Mas, após quarenta dias sem um peixe, os pais do rapaz
disseram a este que o velho estava definitivamente e
declaradamente *salao*, o que é a pior forma de azar, e o
rapaz fora por ordem deles para outro barco que na primeira
semana logo apanhou três belos peixes. Fazia tristeza ao
rapaz ver todos os dias o velho voltar com o esquife vazio e
sempre descia a ajudá-lo a trazer as linhas arrumadas ou o
croque e o arpão e a vela enrolada no mastro. A vela estava
remendada com quatro velhos sacos de farinha e, assim
ferrada, parecia o estandarte da perpétua derrota.

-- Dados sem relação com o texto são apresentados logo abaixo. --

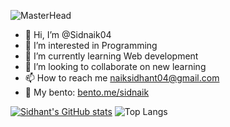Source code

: ![MasterHead](https://i.postimg.cc/9XLXQ5gH/beauty.png)
- 👋 Hi, I’m @Sidnaik04
- 👀 I’m interested in Programming 
- 🌱 I’m currently learning Web development
- 💞️ I’m looking to collaborate on new learning
- 📫 How to reach me naiksidhant04@gmail.com
- 🍱 My bento: [bento.me/sidnaik ](https://bento.me/sidnaik)

[![Sidhant's GitHub stats](https://github-readme-stats.vercel.app/api?username=Sidnaik04&show_icons=true&theme=radical)](https://github.com/Sidnaik04/github-readme-stats) ![Top Langs](https://github-readme-stats.vercel.app/api/top-langs/?username=Sidnaik04&langs_count=3&theme=radical)

<div align="center" markdown="[![GitHub Streak](https://github-readme-streak-stats.herokuapp.com/?user=DenverCoder1)](https://git.io/streak-stats)"></div>


<!---
Sidnaik04/Sidnaik04 is a ✨ special ✨ repository because its `README.md` (this file) appears on your GitHub profile.
You can click the Preview link to take a look at your changes.
--->
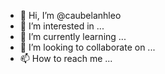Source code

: - 👋 Hi, I’m @caubelanhleo
- 👀 I’m interested in ...
- 🌱 I’m currently learning ...
- 💞️ I’m looking to collaborate on ...
- 📫 How to reach me ...

<!---
caubelanhleo/caubelanhleo is a ✨ special ✨ repository because its `README.md` (this file) appears on your GitHub profile.
You can click the Preview link to take a look at your changes.
--->
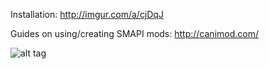 Installation:
http://imgur.com/a/cjDqJ

Guides on using/creating SMAPI mods:
http://canimod.com/


![alt tag](http://i.imgur.com/ThZwIzO.gif) 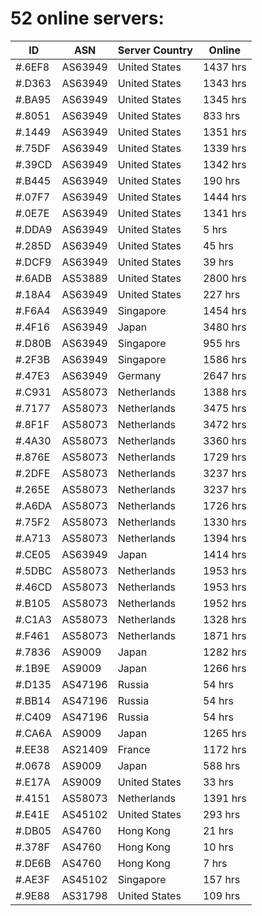 # 52 online servers:

| ID | ASN | Server Country | Online |
| ------ | ------ | ------ | ------ |
| #.6EF8 | AS63949 | United States | 1437 hrs |
| #.D363 | AS63949 | United States | 1343 hrs |
| #.BA95 | AS63949 | United States | 1345 hrs |
| #.8051 | AS63949 | United States | 833 hrs |
| #.1449 | AS63949 | United States | 1351 hrs |
| #.75DF | AS63949 | United States | 1339 hrs |
| #.39CD | AS63949 | United States | 1342 hrs |
| #.B445 | AS63949 | United States | 190 hrs |
| #.07F7 | AS63949 | United States | 1444 hrs |
| #.0E7E | AS63949 | United States | 1341 hrs |
| #.DDA9 | AS63949 | United States | 5 hrs |
| #.285D | AS63949 | United States | 45 hrs |
| #.DCF9 | AS63949 | United States | 39 hrs |
| #.6ADB | AS53889 | United States | 2800 hrs |
| #.18A4 | AS63949 | United States | 227 hrs |
| #.F6A4 | AS63949 | Singapore | 1454 hrs |
| #.4F16 | AS63949 | Japan | 3480 hrs |
| #.D80B | AS63949 | Singapore | 955 hrs |
| #.2F3B | AS63949 | Singapore | 1586 hrs |
| #.47E3 | AS63949 | Germany | 2647 hrs |
| #.C931 | AS58073 | Netherlands | 1388 hrs |
| #.7177 | AS58073 | Netherlands | 3475 hrs |
| #.8F1F | AS58073 | Netherlands | 3472 hrs |
| #.4A30 | AS58073 | Netherlands | 3360 hrs |
| #.876E | AS58073 | Netherlands | 1729 hrs |
| #.2DFE | AS58073 | Netherlands | 3237 hrs |
| #.265E | AS58073 | Netherlands | 3237 hrs |
| #.A6DA | AS58073 | Netherlands | 1726 hrs |
| #.75F2 | AS58073 | Netherlands | 1330 hrs |
| #.A713 | AS58073 | Netherlands | 1394 hrs |
| #.CE05 | AS63949 | Japan | 1414 hrs |
| #.5DBC | AS58073 | Netherlands | 1953 hrs |
| #.46CD | AS58073 | Netherlands | 1953 hrs |
| #.B105 | AS58073 | Netherlands | 1952 hrs |
| #.C1A3 | AS58073 | Netherlands | 1328 hrs |
| #.F461 | AS58073 | Netherlands | 1871 hrs |
| #.7836 | AS9009 | Japan | 1282 hrs |
| #.1B9E | AS9009 | Japan | 1266 hrs |
| #.D135 | AS47196 | Russia | 54 hrs |
| #.BB14 | AS47196 | Russia | 54 hrs |
| #.C409 | AS47196 | Russia | 54 hrs |
| #.CA6A | AS9009 | Japan | 1265 hrs |
| #.EE38 | AS21409 | France | 1172 hrs |
| #.0678 | AS9009 | Japan | 588 hrs |
| #.E17A | AS9009 | United States | 33 hrs |
| #.4151 | AS58073 | Netherlands | 1391 hrs |
| #.E41E | AS45102 | United States | 293 hrs |
| #.DB05 | AS4760 | Hong Kong | 21 hrs |
| #.378F | AS4760 | Hong Kong | 10 hrs |
| #.DE6B | AS4760 | Hong Kong | 7 hrs |
| #.AE3F | AS45102 | Singapore | 157 hrs |
| #.9E88 | AS31798 | United States | 109 hrs |

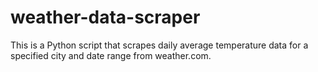 # weather-data-scraper
This is a Python script that scrapes daily average temperature data for a specified city and date range from weather.com.
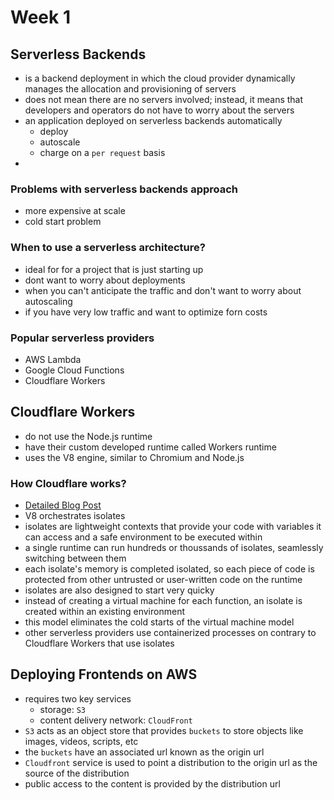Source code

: # Week 1

## Serverless Backends

-   is a backend deployment in which the cloud provider dynamically manages the allocation and provisioning of servers
-   does not mean there are no servers involved; instead, it means that developers and operators do not have to worry about the servers
-   an application deployed on serverless backends automatically
    -   deploy
    -   autoscale
    -   charge on a `per request` basis
-

### Problems with serverless backends approach

-   more expensive at scale
-   cold start problem

### When to use a serverless architecture?

-   ideal for for a project that is just starting up
-   dont want to worry about deployments
-   when you can't anticipate the traffic and don't want to worry about autoscaling
-   if you have very low traffic and want to optimize forn costs

### Popular serverless providers

-   AWS Lambda
-   Google Cloud Functions
-   Cloudflare Workers

## Cloudflare Workers

-   do not use the Node.js runtime
-   have their custom developed runtime called Workers runtime
-   uses the V8 engine, similar to Chromium and Node.js

### How Cloudflare works?

-   [Detailed Blog Post](https://developers.cloudflare.com/workers/reference/how-workers-works/#:~:text=Though)
-   V8 orchestrates isolates
-   isolates are lightweight contexts that provide your code with variables it can access and a safe environment to be executed within
-   a single runtime can run hundreds or thoussands of isolates, seamlessly switching between them
-   each isolate's memory is completed isolated, so each piece of code is protected from other untrusted or user-written code on the runtime
-   isolates are also designed to start very quicky
-   instead of creating a virtual machine for each function, an isolate is created within an existing environment
-   this model eliminates the cold starts of the virtual machine model
-   other serverless providers use containerized processes on contrary to Cloudflare Workers that use isolates

## Deploying Frontends on AWS

-   requires two key services
    -   storage: `S3`
    -   content delivery network: `CloudFront`
-   `S3` acts as an object store that provides `buckets` to store objects like images, videos, scripts, etc
-   the `buckets` have an associated url known as the origin url
-   `Cloudfront` service is used to point a distribution to the origin url as the source of the distribution
-   public access to the content is provided by the distribution url
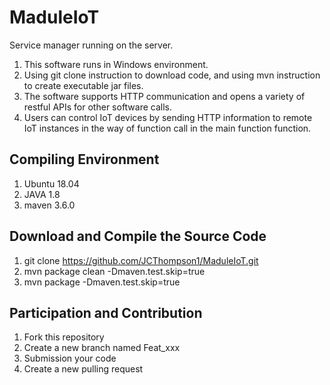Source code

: # MaduleIoT
Service manager running on the server.   
1. This software runs in Windows environment. 
2. Using git clone instruction to download code, and using mvn instruction to create executable jar files.
3. The software supports HTTP communication and opens a variety of restful APIs for other software calls.
4. Users can control IoT devices by sending HTTP information to remote IoT instances in the way of function call in the main function function.

## Compiling Environment
1. Ubuntu 18.04
2. JAVA 1.8
3. maven 3.6.0
## Download and Compile the Source Code
1. git clone https://github.com/JCThompson1/MaduleIoT.git
2. mvn package clean -Dmaven.test.skip=true
3. mvn package -Dmaven.test.skip=true
## Participation and Contribution
1. Fork this repository
2. Create a new branch named Feat_xxx
3. Submission your code
4. Create a new pulling request
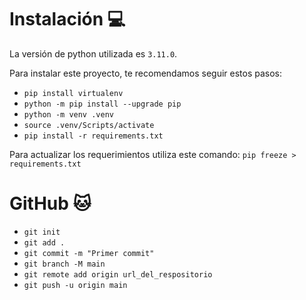 # Instalación 💻

La versión de python utilizada es `3.11.0`.

Para instalar este proyecto, te recomendamos seguir estos pasos:

* `pip install virtualenv`
* `python -m pip install --upgrade pip`
* `python -m venv .venv`
* `source .venv/Scripts/activate`
* `pip install -r requirements.txt`

Para actualizar los requerimientos utiliza este comando: `pip freeze > requirements.txt`

# GitHub 🐱

* `git init`
* `git add .`
* `git commit -m "Primer commit"`
* `git branch -M main`
* `git remote add origin url_del_respositorio`
* `git push -u origin main`
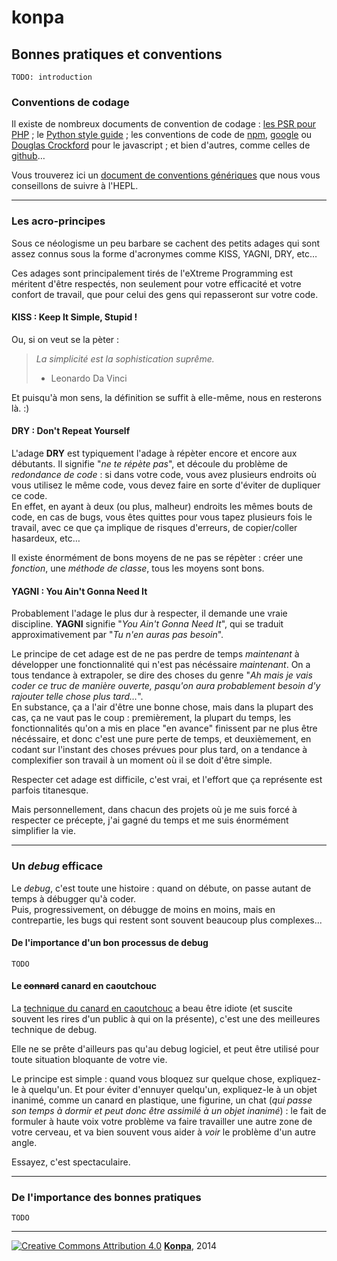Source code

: # konpa

## Bonnes pratiques et conventions

`TODO: introduction`

### Conventions de codage

Il existe de nombreux documents de convention de codage : [les PSR pour PHP](https://github.com/php-fig/fig-standards) ; le [Python style guide](http://www.python.org/doc/essays/styleguide.html) ; les conventions de code de [npm](https://npmjs.org/doc/coding-style.html), [google](http://google-styleguide.googlecode.com/svn/trunk/javascriptguide.xml) ou [Douglas Crockford](http://javascript.crockford.com/code.html) pour le javascript ; et bien d'autres, comme celles de [github](https://github.com/styleguide)…

Vous trouverez ici un [document de conventions génériques](https://gist.github.com/leny/6852883) que nous vous conseillons de suivre à l'HEPL.

* * *

### Les acro-principes

Sous ce néologisme un peu barbare se cachent des petits adages qui sont assez connus sous la forme d'acronymes comme KISS, YAGNI, DRY, etc…

Ces adages sont principalement tirés de l'eXtreme Programming est méritent d'être respectés, non seulement pour votre efficacité et votre confort de travail, que pour celui des gens qui repasseront sur votre code.

#### KISS : Keep It Simple, Stupid !

Ou, si on veut se la pèter : 

> *La simplicité est la sophistication suprême.*  
> - Leonardo Da Vinci

Et puisqu'à mon sens, la définition se suffit à elle-même, nous en resterons là. :)

#### DRY : Don't Repeat Yourself

L'adage **DRY** est typiquement l'adage à répèter encore et encore aux débutants. Il signifie "*ne te répète pas*", et découle du problème de *redondance de code* : si dans votre code, vous avez plusieurs endroits où vous utilisez le même code, vous devez faire en sorte d'éviter de dupliquer ce code.  
En effet, en ayant à deux (ou plus, malheur) endroits les mêmes bouts de code, en cas de bugs, vous êtes quittes pour vous tapez plusieurs fois le travail, avec ce que ça implique de risques d'erreurs, de copier/coller hasardeux, etc…

Il existe énormément de bons moyens de ne pas se répèter : créer une *fonction*, une *méthode de classe*, tous les moyens sont bons.

#### YAGNI : You Ain't Gonna Need It

Probablement l'adage le plus dur à respecter, il demande une vraie discipline. **YAGNI** signifie "*You Ain't Gonna Need It*", qui se traduit approximativement par "*Tu n'en auras pas besoin*".

Le principe de cet adage est de ne pas perdre de temps *maintenant* à développer une fonctionnalité qui n'est pas nécéssaire *maintenant*. On a tous tendance à extrapoler, se dire des choses du genre "*Ah mais je vais coder ce truc de manière ouverte, pasqu'on aura probablement besoin d'y rajouter telle chose plus tard…*".  
En substance, ça a l'air d'être une bonne chose, mais dans la plupart des cas, ça ne vaut pas le coup : premièrement, la plupart du temps, les fonctionnalités qu'on a mis en place "en avance" finissent par ne plus être nécéssaire, et donc c'est une pure perte de temps, et deuxièmement, en codant sur l'instant des choses prévues pour plus tard, on a tendance à complexifier son travail à un moment où il se doit d'être simple.

Respecter cet adage est difficile, c'est vrai, et l'effort que ça représente est parfois titanesque. 

Mais personnellement, dans chacun des projets où je me suis forcé à respecter ce précepte, j'ai gagné du temps et me suis énormément simplifier la vie.

* * *

### Un *debug* efficace

Le *debug*, c'est toute une histoire : quand on débute, on passe autant de temps à débugger qu'à coder.  
Puis, progressivement, on débugge de moins en moins, mais en contrepartie, les bugs qui restent sont souvent beaucoup plus complexes...

#### De l'importance d'un bon processus de debug

`TODO`

#### Le ~~connard~~ canard en caoutchouc

La [technique du canard en caoutchouc](http://fr.wikipedia.org/wiki/M%C3%A9thode_du_canard_en_plastique) a beau être idiote (et suscite souvent les rires d'un public à qui on la présente), c'est une des meilleures technique de debug.

Elle ne se prête d'ailleurs pas qu'au debug logiciel, et peut être utilisé pour toute situation bloquante de votre vie.

Le principe est simple : quand vous bloquez sur quelque chose, expliquez-le à quelqu'un. Et pour éviter d'ennuyer quelqu'un, expliquez-le à un objet inanimé, comme un canard en plastique, une figurine, un chat (*qui passe son temps à dormir et peut donc être assimilé à un objet inanimé*) : le fait de formuler à haute voix votre problème va faire travailler une autre zone de votre cerveau, et va bien souvent vous aider à *voir* le problème d'un autre angle.

Essayez, c'est spectaculaire.

* * *

### De l'importance des bonnes pratiques

`TODO`

* * *

[![Creative Commons Attribution 4.0](http://mirrors.creativecommons.org/presskit/buttons/80x15/svg/by.svg)](http://creativecommons.org/licenses/by/4.0/) [**Konpa**](https://github.com/leny/konpa), 2014

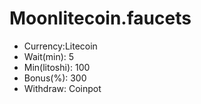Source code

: # Moonlitecoin.faucets
<ul>
  <li>Currency:Litecoin</li>
  <li>Wait(min): 5</li>
  <li>Min(litoshi): 100</li>
  <li>Bonus(%): 300</li>
  <li>Withdraw: Coinpot</li>
</ul>
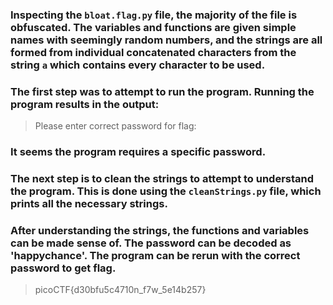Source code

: ### Inspecting the `bloat.flag.py` file, the majority of the file is obfuscated. The variables and functions are given simple names with seemingly random numbers, and the strings are all formed from individual concatenated characters from the string `a` which contains every character to be used.

### The first step was to attempt to run the program. Running the program results in the output:
> Please enter correct password for flag:
### It seems the program requires a specific password.

### The next step is to clean the strings to attempt to understand the program. This is done using the `cleanStrings.py` file, which prints all the necessary strings.

### After understanding the strings, the functions and variables can be made sense of. The password can be decoded as 'happychance'. The program can be rerun with the correct password to get flag.
>picoCTF{d30bfu5c4710n_f7w_5e14b257}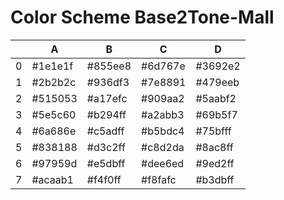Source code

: # Color Scheme Base2Tone-Mall

|   | A       | B       | C       | D       |
|---|---------|---------|---------|---------|
| 0 | #1e1e1f | #855ee8 | #6d767e | #3692e2 |
| 1 | #2b2b2c | #936df3 | #7e8891 | #479eeb |
| 2 | #515053 | #a17efc | #909aa2 | #5aabf2 |
| 3 | #5e5c60 | #b294ff | #a2abb3 | #69b5f7 |
| 4 | #6a686e | #c5adff | #b5bdc4 | #75bfff |
| 5 | #838188 | #d3c2ff | #c8d2da | #8ac8ff |
| 6 | #97959d | #e5dbff | #dee6ed | #9ed2ff |
| 7 | #acaab1 | #f4f0ff | #f8fafc | #b3dbff |

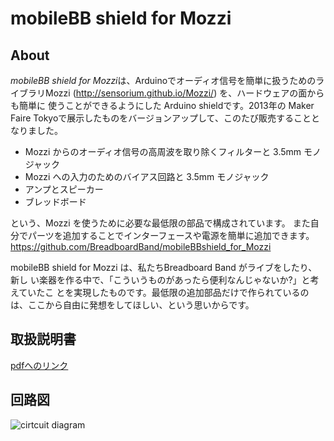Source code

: # mobileBB shield for Mozzi
## About
*mobileBB shield for Mozzi*は、Arduinoでオーディオ信号を簡単に扱うためのライブラリMozzi (http://sensorium.github.io/Mozzi/) を、ハードウェアの面からも簡単に 使うことができるようにした Arduino shieldです。2013年の Maker Faire Tokyoで展示したものをバージョンアップして、このたび販売することとなりました。

- Mozzi からのオーディオ信号の高周波を取り除くフィルターと 3.5mm モノジャック
- Mozzi への入力のためのバイアス回路と 3.5mm モノジャック
- アンプとスピーカー
- ブレッドボード

という、Mozzi を使うために必要な最低限の部品で構成されています。 また自分でパーツを追加することでインターフェースや電源を簡単に追加できます。
https://github.com/BreadboardBand/mobileBBshield_for_Mozzi

mobileBB shield for Mozzi は、私たちBreadboard Band がライブをしたり、新し い楽器を作る中で、「こういうものがあったら便利なんじゃないか?」と考えていたこ とを実現したものです。最低限の追加部品だけで作られているのは、ここから自由に発想をしてほしい、という思いからです。

## 取扱説明書
[pdfへのリンク](https://raw.github.com/BreadboardBand/mobileBBshield_for_Mozzi/master/manual.pdf) 

## 回路図
![cirtcuit diagram](https://raw.github.com/BreadboardBand/mobileBBshield_for_Mozzi/master/mobileBBshield_for_Mozzi_2014_mft.png)

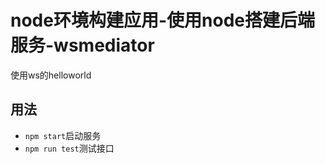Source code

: # node环境构建应用-使用node搭建后端服务-wsmediator

使用ws的helloworld

## 用法

+ `npm start`启动服务
+ `npm run test`测试接口
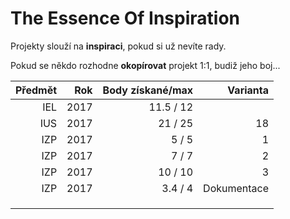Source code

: # The Essence Of Inspiration

Projekty slouží na **inspiraci**, pokud si už nevíte rady.

Pokud se někdo rozhodne **okopírovat** projekt 1:1, budiž jeho boj...

|Předmět|Rok |Body získané/max|Varianta|
|--:    |--: |--:             |--:     |
|IEL    |2017|11.5 / 12       |        |
|IUS    |2017|21 / 25         |18      |
|IZP    |2017|5 / 5|1|
|IZP    |2017|7 / 7|2|
|IZP    |2017|10 / 10|3|
|IZP    |2017|3.4 / 4|Dokumentace|
||||
||||
||||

O velho era magro e seco, com profundas rugas na parte
de trás do pescoço. As manchas castanhas do benigno cancro da
pele que o sol provoca ao refletir-se no mar dos trópicos
viam-se-lhe no rosto. As manchas iam pelos lados da cara
abaixo, e as mãos dele tinham as cicatrizes profundamente
sulcadas, que o manejo das linhas com peixe graúdo dá. Mas
nenhuma destas cicatrizes era recente. Eram antigas como
erosões num deserto sem peixes.
Tudo nele e dele era velho, menos os olhos, que eram
da cor do mar e alegres e não vencidos.
- Santiago - disse o rapaz, ao virem da praia para
onde fora alado o esquife. - Posso tornar a ir contigo. Já
ganhamos algum dinheiro.
O velho ensinara o rapaz a pescar e o rapaz gostava
muito dele.
- Não - respondeu o velho.- Andas num barco de sorte.
Fica com eles.
- Mas lembra-te de como saíste oitenta e sete dias sem
peixe, e depois apanhaste só grandes, todos os dias, três
semanas a fio.
- Lembro - disse o velho. - Bem sei que não me
deixaste por duvidares.
- Foi o papá quem me mandou. Sou um rapaz pequeno e
tenho de lhe obedecer.
- Bem sei - disse o velho. - É assim mesmo.
- Não têm grande fé...
- Pois não. Mas nós temos. Então não temos?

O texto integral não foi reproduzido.